In the past few weeks, Syrian President Bashar Al-Assad has expressed fears of what he considers “fundamentalist movements” in North Lebanon. He communicated these fears to the Lebanese and French Presidents and to a number of visiting politicians, before sending Syrian troops to the Lebanese border immediately after the explosion in Damascus on September 27.
The troop deployment on the borders ignited concerns in Lebanon, where it raised the nightmare of a Syrian incursion.
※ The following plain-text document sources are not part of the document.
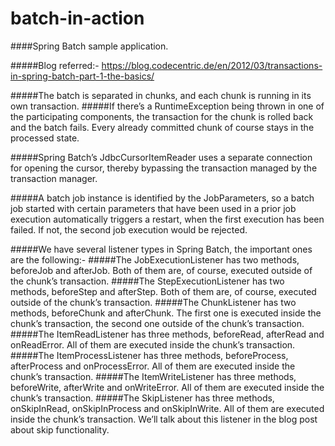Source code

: # batch-in-action

####Spring Batch sample application.

#####Blog referred:- https://blog.codecentric.de/en/2012/03/transactions-in-spring-batch-part-1-the-basics/


#####The batch is separated in chunks, and each chunk is running in its own transaction.
#####If there’s a RuntimeException being thrown in one of the participating components, the transaction for the chunk is rolled back and the batch fails. Every already committed chunk of course stays in the processed state.

#####Spring Batch’s JdbcCursorItemReader uses a separate connection for opening the cursor, thereby bypassing the transaction managed by the transaction manager.

#####A batch job instance is identified by the JobParameters, so a batch job started with certain parameters that have been used in a prior job execution automatically triggers a restart, when the first execution has been failed. If not, the second job execution would be rejected.


#####We have several listener types in Spring Batch, the important ones are the following:-
#####The JobExecutionListener has two methods, beforeJob and afterJob. Both of them are, of course, executed outside of the chunk’s transaction.
#####The StepExecutionListener has two methods, beforeStep and afterStep. Both of them are, of course, executed outside of the chunk’s transaction.
#####The ChunkListener has two methods, beforeChunk and afterChunk. The first one is executed inside the chunk’s transaction, the second one outside of the   chunk’s transaction.
#####The ItemReadListener has three methods, beforeRead, afterRead and onReadError. All of them are executed inside the chunk’s transaction.
#####The ItemProcessListener has three methods, beforeProcess, afterProcess and onProcessError. All of them are executed inside the chunk’s transaction.
#####The ItemWriteListener has three methods, beforeWrite, afterWrite and onWriteError. All of them are executed inside the chunk’s transaction.
#####The SkipListener has three methods, onSkipInRead, onSkipInProcess and onSkipInWrite. All of them are executed inside the chunk’s transaction. We’ll talk about this listener in the blog post about skip functionality.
These concerns intensified when Syrian Foreign Minister Walid Mouallem stated to the daily Asharq al-Awsat last week that “controlling the borders requires two things: demarcating the borders and reaching a security agreement,” a device the Syrian regime could use to force the Lebanese state to cooperate and collaborate with Damascus on critical security issues and one that would signal the start of a Syrian return to Lebanon.
Syria’s return
The Syrian regime appears to be using the deteriorating security situation in the North, which it is linking to Salafist movements and the Damascus explosion, to reopen the file on security coordination between the Lebanese and Syrian agencies, while using the troops’ deployment as further pressure on the Lebanese state. Apparently, it has worked. Lebanese Foreign Minister Fawzi Salloukh emphasized the necessity of security coordination between Lebanon and Syria to control border smuggling.
The Lebanese president, army command and the interior minister have all deemed the deployment part of a Lebanese-Syrian understanding, but Minister of State Wael Abu Faour said on Tuesday that the Lebanese cabinet had not been informed of Syria’s intentions. According to the daily Assafir, Lebanese-Syrian dialogue is underway to discuss measures to control the borders, which culminated with a visit by Interior Minister Ziad Baroud to Damascus to meet his Syrian counterpart.
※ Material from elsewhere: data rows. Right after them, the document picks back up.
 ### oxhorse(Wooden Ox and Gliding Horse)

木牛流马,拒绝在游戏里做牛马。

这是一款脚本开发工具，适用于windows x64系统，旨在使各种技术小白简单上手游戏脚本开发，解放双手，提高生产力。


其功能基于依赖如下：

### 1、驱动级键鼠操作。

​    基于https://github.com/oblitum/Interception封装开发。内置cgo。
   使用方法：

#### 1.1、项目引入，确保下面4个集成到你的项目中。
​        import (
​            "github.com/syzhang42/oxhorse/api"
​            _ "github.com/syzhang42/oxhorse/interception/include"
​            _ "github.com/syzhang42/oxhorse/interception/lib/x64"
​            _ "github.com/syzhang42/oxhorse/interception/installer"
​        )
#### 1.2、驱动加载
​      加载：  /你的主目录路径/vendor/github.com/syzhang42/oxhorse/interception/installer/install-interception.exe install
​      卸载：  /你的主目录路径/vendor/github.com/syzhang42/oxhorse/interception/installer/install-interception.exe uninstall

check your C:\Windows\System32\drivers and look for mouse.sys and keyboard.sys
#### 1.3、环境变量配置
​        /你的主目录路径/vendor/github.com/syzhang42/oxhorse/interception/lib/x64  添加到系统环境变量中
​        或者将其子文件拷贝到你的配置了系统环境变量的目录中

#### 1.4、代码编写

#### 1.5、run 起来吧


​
Currently, the coordination is not expected to exceed an exchange of information on “terrorists,” but there are legitimate fears that Damascus would increase its demands to include members of the Syrian opposition and even those Lebanese to whom the Syrian regime is not pre-disposed. Syria is also using the increasing international acceptance of Syria’s regional role, in addition to its Russian allies’ robust return to the international scene. The Syrian troop deployment on the border coincided with the arrival of Russian warships to the Syrian port city of Tartous.
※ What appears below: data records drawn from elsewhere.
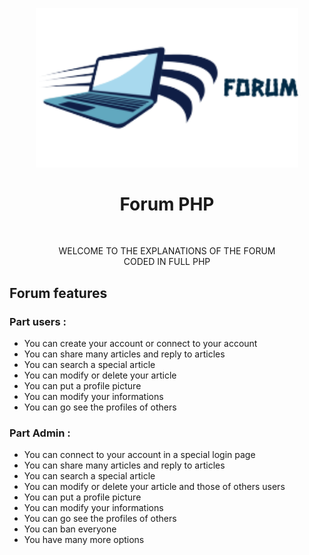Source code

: <p align="center">
  <img src="assets/img/logo.png" width="420" title="hover text">
  <h1 align="center">Forum PHP</h1>
</p>
<br>
<p align="center">
    WELCOME TO THE EXPLANATIONS OF THE FORUM<br>
    CODED IN FULL PHP<br>
</p>


<p align="left">
    <h2>Forum features</h2>
</p>

### Part users :<br>
* You can create your account or connect to your account<br>
* You can share many articles and reply to articles<br>
* You can search a special article <br>
* You can modify or delete your article<br>
* You can put a profile picture<br>
* You can modify your informations<br>
* You can go see the profiles of others <br>

### Part Admin : <br>
* You can connect to your account in a special login page<br>
* You can share many articles and reply to articles<br>
* You can search a special article <br>
* You can modify or delete your article and those of others users<br>
* You can put a profile picture<br>
* You can modify your informations<br>
* You can go see the profiles of others <br>
* You can ban everyone <br>
* You have many more options <br>


</p>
Speaking to NOW Lebanon, Tony Badran, research fellow at the Foundation for the Defense of Democracies, based in Washington, said that the recent discourse about security coordination between Syria and Lebanon is not new.
In January 2006, the Syrian regime, via Saudi Arabia, proposed an initiative calling for a reactivation of a security policy; it was immediately rejected by the ruling March 14 coalition.
“Security coordination allows the Syrian regime to coordinate with the interior and defense ministers, army command, and information agencies, including the Information Branch, which was founded after the Syrian withdrawal in 2005, and which is the only apparatus that Damascus cannot manipulate,” he said.
According to Badran, Syrians are trying to use the security issue as a tool to influence Lebanese politics. “Now the Syrian regime is offering Lebanon this security agreement in return for diplomatic relations and implementation of border demarcation; however, this is dangerous because it will allow them to control Lebanon again,” he added.
An electoral card
The troop deployment raised fears of Syrian military intervention, similar to recent Turkish military activity in the Kurdish regions of northern Iraq, which were green lighted by the international community. Syria could be using an exaggerated Salafist threat in North Lebanon to obtain a similar green light, although analysts say that the because of the presence of allies in Lebanon, the Syrians probably do not need to conduct a full-scale military action.
Badran agrees that the security coordination development is indeed “a pressuring method employed by the Syrians to create a psychological state before the elections.” According to Badran, along with the military deployment, there is an organized campaign by pro-Syrian media in Lebanon aimed at suggesting that international and regional conditions have changed in favor of Syria, and that the Lebanese state will have to coordinate with the Syrian regime sooner or later. It is a campaign that continuously highlights the threat of Salafists in the North, and urges both countries to coordinate on security information and procedures.
Democratic Gathering bloc MP Marwan Hamadeh told Future News Television on Wednesday that the Syrian military deployment was designed to impact the March 14 alliance “electorally” because Akkar, Diniyeh and Tripoli have the country’s largest concentration of March 14 supporters. The presence of Syrian troops on the northern borders of Lebanon would boost the confidence of the March 8 bloc and influence the 2009 parliamentary elections, the outcome of which will surely determine the future role of Syria in Lebanon.